Rendered images with source text
= = = = =
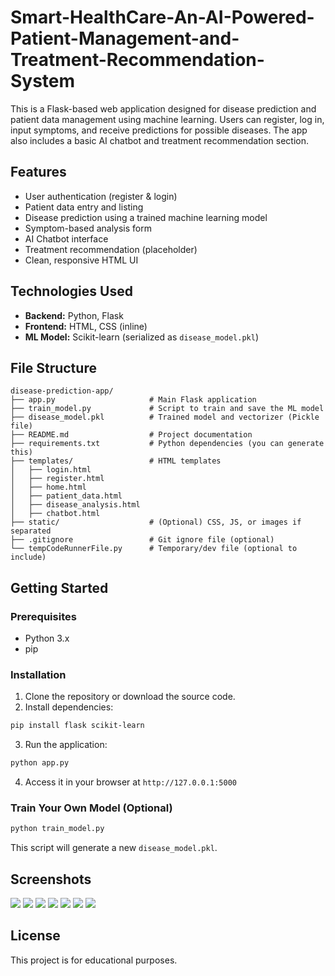 # Smart-HealthCare-An-AI-Powered-Patient-Management-and-Treatment-Recommendation-System


This is a Flask-based web application designed for disease prediction and patient data management using machine learning. Users can register, log in, input symptoms, and receive predictions for possible diseases. The app also includes a basic AI chatbot and treatment recommendation section.

## Features

- User authentication (register & login)
- Patient data entry and listing
- Disease prediction using a trained machine learning model
- Symptom-based analysis form
- AI Chatbot interface
- Treatment recommendation (placeholder)
- Clean, responsive HTML UI

## Technologies Used

- **Backend:** Python, Flask
- **Frontend:** HTML, CSS (inline)
- **ML Model:** Scikit-learn (serialized as `disease_model.pkl`)

## File Structure

```
disease-prediction-app/
├── app.py                     # Main Flask application
├── train_model.py             # Script to train and save the ML model
├── disease_model.pkl          # Trained model and vectorizer (Pickle file)
├── README.md                  # Project documentation
├── requirements.txt           # Python dependencies (you can generate this)
├── templates/                 # HTML templates
│   ├── login.html
│   ├── register.html
│   ├── home.html
│   ├── patient_data.html
│   ├── disease_analysis.html
│   ├── chatbot.html
├── static/                    # (Optional) CSS, JS, or images if separated
├── .gitignore                 # Git ignore file (optional)
└── tempCodeRunnerFile.py      # Temporary/dev file (optional to include)
```

## Getting Started

### Prerequisites

- Python 3.x
- pip

### Installation

1. Clone the repository or download the source code.
2. Install dependencies:

```bash
pip install flask scikit-learn
```

3. Run the application:

```bash
python app.py
```

4. Access it in your browser at `http://127.0.0.1:5000`

### Train Your Own Model (Optional)

```bash
python train_model.py
```

This script will generate a new `disease_model.pkl`.

## Screenshots

<img src ="Register.jpg">
<img src ="login.jpg">
<img src ="home.jpg">
<img src ="patient.jpg">
<img src ="analysis.jpg">
<img src ="treatment.jpg">
<img src ="chatbot.jpg">


## License

This project is for educational purposes.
= = = = =
Problem description -> Your reply should consist of the data, transcribed exactly, and should hold no pictures.

Written response ->
 # Smart-HealthCare-An-AI-Powered-Patient-Management-and-Treatment-Recommendation-System


This is a Flask-based web application designed for disease prediction and patient data management using machine learning. Users can register, log in, input symptoms, and receive predictions for possible diseases. The app also includes a basic AI chatbot and treatment recommendation section.

## Features

- User authentication (register & login)
- Patient data entry and listing
- Disease prediction using a trained machine learning model
- Symptom-based analysis form
- AI Chatbot interface
- Treatment recommendation (placeholder)
- Clean, responsive HTML UI

## Technologies Used

- **Backend:** Python, Flask
- **Frontend:** HTML, CSS (inline)
- **ML Model:** Scikit-learn (serialized as `disease_model.pkl`)

## File Structure

```
disease-prediction-app/
├── app.py                     # Main Flask application
├── train_model.py             # Script to train and save the ML model
├── disease_model.pkl          # Trained model and vectorizer (Pickle file)
├── README.md                  # Project documentation
├── requirements.txt           # Python dependencies (you can generate this)
├── templates/                 # HTML templates
│   ├── login.html
│   ├── register.html
│   ├── home.html
│   ├── patient_data.html
│   ├── disease_analysis.html
│   ├── chatbot.html
├── static/                    # (Optional) CSS, JS, or images if separated
├── .gitignore                 # Git ignore file (optional)
└── tempCodeRunnerFile.py      # Temporary/dev file (optional to include)
```

## Getting Started

### Prerequisites

- Python 3.x
- pip

### Installation

1. Clone the repository or download the source code.
2. Install dependencies:

```bash
pip install flask scikit-learn
```

3. Run the application:

```bash
python app.py
```

4. Access it in your browser at `http://127.0.0.1:5000`

### Train Your Own Model (Optional)

```bash
python train_model.py
```

This script will generate a new `disease_model.pkl`.

## Screenshots

<img src ="Register.jpg">
<img src ="login.jpg">
<img src ="home.jpg">
<img src ="patient.jpg">
<img src ="analysis.jpg">
<img src ="treatment.jpg">
<img src ="chatbot.jpg">


## License

This project is for educational purposes.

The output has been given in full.